The story of Singapore’s mainstream print media is really two stories. One is political – the management or control of public opinion in a new environment. The other is keeping it alive commercially in today’s new information world where print media is a sunset business.
Nothing is going to change for the first – so long as the ruling People’s Action Party refuses to allow space for alternative views from a growing number of wakened Singaporeans – and because of that, staying alive commercially is always going to be impossible: who wants to pay to read His Master’s Voice propaganda? Singapore Press Holdings’ plan to restructure its media arm into a not-for-profit entity amid falling revenue is just another desperate attempt to find a solution to a conundrum. At the same time, it could also be that of singing and selling a public song to camouflage two conflicting truths – poor management or the intended but unsaid dismantling of SPH’s still considerable assets when Ng Yat Chung was sent over to be CEO.
First, the political part.
The PAP’s attitude towards local press is well-known and well-documented. For Lee Kuan Yew, the press had no role in politics, much less be some kind of pillar of democracy or a fourth estate like in the West where the media played an active, often adversarial, check and balance role. The press here was simply a state tool to publicise and explain government policies. LKY’s dictum was: if you wanted to oppose policies, become a politician and make your stand as one, not from the sideline. Fight it out in the polls, and not muddy up the pages of newspapers. He was prepared to shut down any newspaper which believed or acted otherwise. The list of casualties included Nanyang Siang Pau and Singapore Herald. In the early years, LKY actually left The Straits Times alone, so long as it behaved itself. At that stage, the paper was in the hands of people who were not exactly enamoured of the PAP but were no rabble-rousers.
I would say LKY did not pay much attention during the busy post-independence era. If ST became a nuisance, he would just close it down and allow another one to replace it. We all know it was then Culture Minister S Rajaratnam who advised against such a move: why not take over and make use of it? As they say, the rest is history. Rajaratnam, who used to be a leader writer for the Singapore Standard, understood better the value of co-opting rather than destroying a running and viable instrument.
Political control was the easy part.
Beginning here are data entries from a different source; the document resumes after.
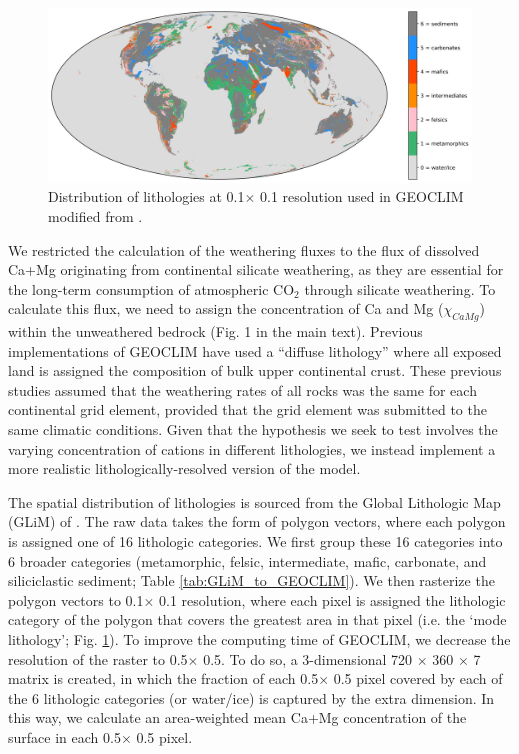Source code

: \documentclass[11pt,letterpaper]{article}
\newcommand{\degrees}{\textdegree\xspace}
\newcommand{\COtwo}{CO$_{2}$\xspace}
\begin{document}
\begin{figure}[h!]
    \centering
    \includegraphics[width=1\textwidth]{Figures/world_lithology.jpg}
    \caption{Distribution of lithologies at 0.1\degrees $\times$ 0.1\degrees resolution used in GEOCLIM modified from \cite{Hartmann2012a}.}
    \label{fig:world_lithology}
\end{figure}

We restricted the calculation of the weathering fluxes to the flux of dissolved Ca+Mg originating from continental silicate weathering, as they are essential for the long-term consumption of atmospheric \COtwo through silicate weathering. To calculate this flux, we need to assign the concentration of Ca and Mg ($\chi_{CaMg}$) within the unweathered bedrock (Fig. 1 in the main text). Previous implementations of GEOCLIM have used a ``diffuse lithology'' where all exposed land is assigned the composition of bulk upper continental crust. These previous studies assumed that the weathering rates of all rocks was the same for each continental grid element, provided that the grid element was submitted to the same climatic conditions. Given that the hypothesis we seek to test involves the varying concentration of cations in different lithologies, we instead implement a more realistic lithologically-resolved version of the model.

The spatial distribution of lithologies is sourced from the Global Lithologic Map (GLiM) of \citet{Hartmann2012a}. The raw data takes the form of polygon vectors, where each polygon is assigned one of 16 lithologic categories. We first group these 16 categories into 6 broader categories (metamorphic, felsic, intermediate, mafic, carbonate, and siliciclastic sediment; Table \ref{tab:GLiM_to_GEOCLIM}). We then rasterize the polygon vectors to 0.1\degrees $\times$ 0.1\degrees resolution, where each pixel is assigned the lithologic category of the polygon that covers the greatest area in that pixel (i.e. the `mode lithology'; Fig. \ref{fig:world_lithology}). To improve the computing time of GEOCLIM, we decrease the resolution of the raster to 0.5\degrees $\times$ 0.5\degrees. To do so, a 3-dimensional 720 $\times$ 360 $\times$ 7 matrix is created, in which the fraction of each 0.5\degrees $\times$ 0.5\degrees pixel covered by each of the 6 lithologic categories (or water/ice) is captured by the extra dimension. In this way, we calculate an area-weighted mean Ca+Mg concentration of the surface in each 0.5\degrees $\times$ 0.5\degrees pixel.
\end{document}
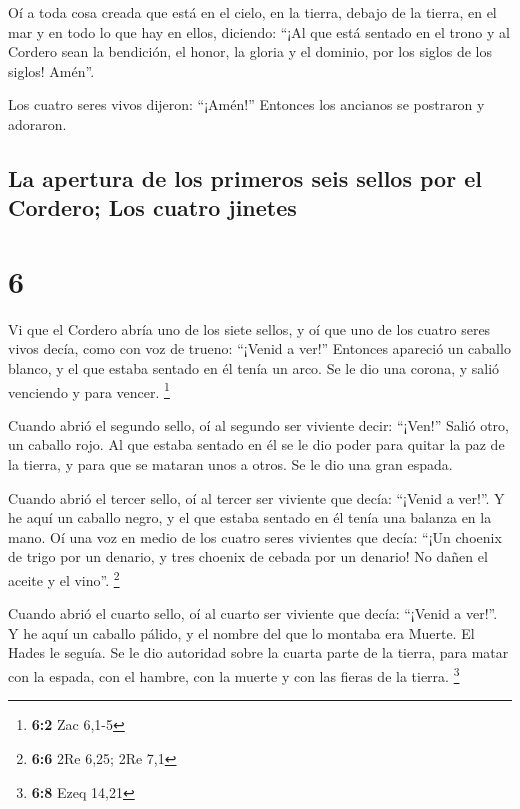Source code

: Oí a toda cosa creada que está en el cielo, en la
tierra, debajo de la tierra, en el mar y en todo lo que hay en ellos,
diciendo: ``¡Al que está sentado en el trono y al Cordero sean la
bendición, el honor, la gloria y el dominio, por los siglos de los
siglos! Amén''.

 Los cuatro seres vivos dijeron: ``¡Amén!'' Entonces los
ancianos se postraron y adoraron.

\hypertarget{la-apertura-de-los-primeros-seis-sellos-por-el-cordero-los-cuatro-jinetes}{%
\subsection{La apertura de los primeros seis sellos por el Cordero; Los
cuatro
jinetes}\label{la-apertura-de-los-primeros-seis-sellos-por-el-cordero-los-cuatro-jinetes}}

\hypertarget{section-5}{%
\section{6}\label{section-5}}

 Vi que el Cordero abría uno de los siete sellos, y oí que
uno de los cuatro seres vivos decía, como con voz de trueno: ``¡Venid a
ver!''  Entonces apareció un caballo blanco, y el que
estaba sentado en él tenía un arco. Se le dio una corona, y salió
venciendo y para vencer. \footnote{\textbf{6:2} Zac 6,1-5}

 Cuando abrió el segundo sello, oí al segundo ser viviente
decir: ``¡Ven!''  Salió otro, un caballo rojo. Al que
estaba sentado en él se le dio poder para quitar la paz de la tierra, y
para que se mataran unos a otros. Se le dio una gran espada.

 Cuando abrió el tercer sello, oí al tercer ser viviente
que decía: ``¡Venid a ver!''. Y he aquí un caballo negro, y el que
estaba sentado en él tenía una balanza en la mano.  Oí una
voz en medio de los cuatro seres vivientes que decía: ``¡Un choenix de
trigo por un denario, y tres choenix de cebada por un denario! No dañen
el aceite y el vino''. \footnote{\textbf{6:6} 2Re 6,25; 2Re 7,1}

 Cuando abrió el cuarto sello, oí al cuarto ser viviente
que decía: ``¡Venid a ver!''.  Y he aquí un caballo
pálido, y el nombre del que lo montaba era Muerte. El Hades le seguía.
Se le dio autoridad sobre la cuarta parte de la tierra, para matar con
la espada, con el hambre, con la muerte y con las fieras de la tierra.
\footnote{\textbf{6:8} Ezeq 14,21}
Not satisfied with the periodic coffee break or lunch meetings to establish a lopsided (master/follower) bonhomie , the government obviously wanted to take over the newspaper operation. Step by step, scholars of every shade and size and bureaucrats from all kinds of ministries were planted in The Straits Times. The professional journalists, with years of proven and unquestionable experience, found themselves having to listen and report to these pseudo journalists. I must point out, however, some of these co-opted staffers did turn out to be good journalists and probably were persuaded to the cause of meaningful journalism. Some are still there. Good for them.
Also, just before the current set of senior editors (I mean those really at the top and not the whole caboodle of tan chiak careerists), there was a transition period. Older editors who rose from the ranks were still in charge. But not for long. They were fighting a losing battle against the final emergence of commissars and apparatchiks who would eventually take over editorial control.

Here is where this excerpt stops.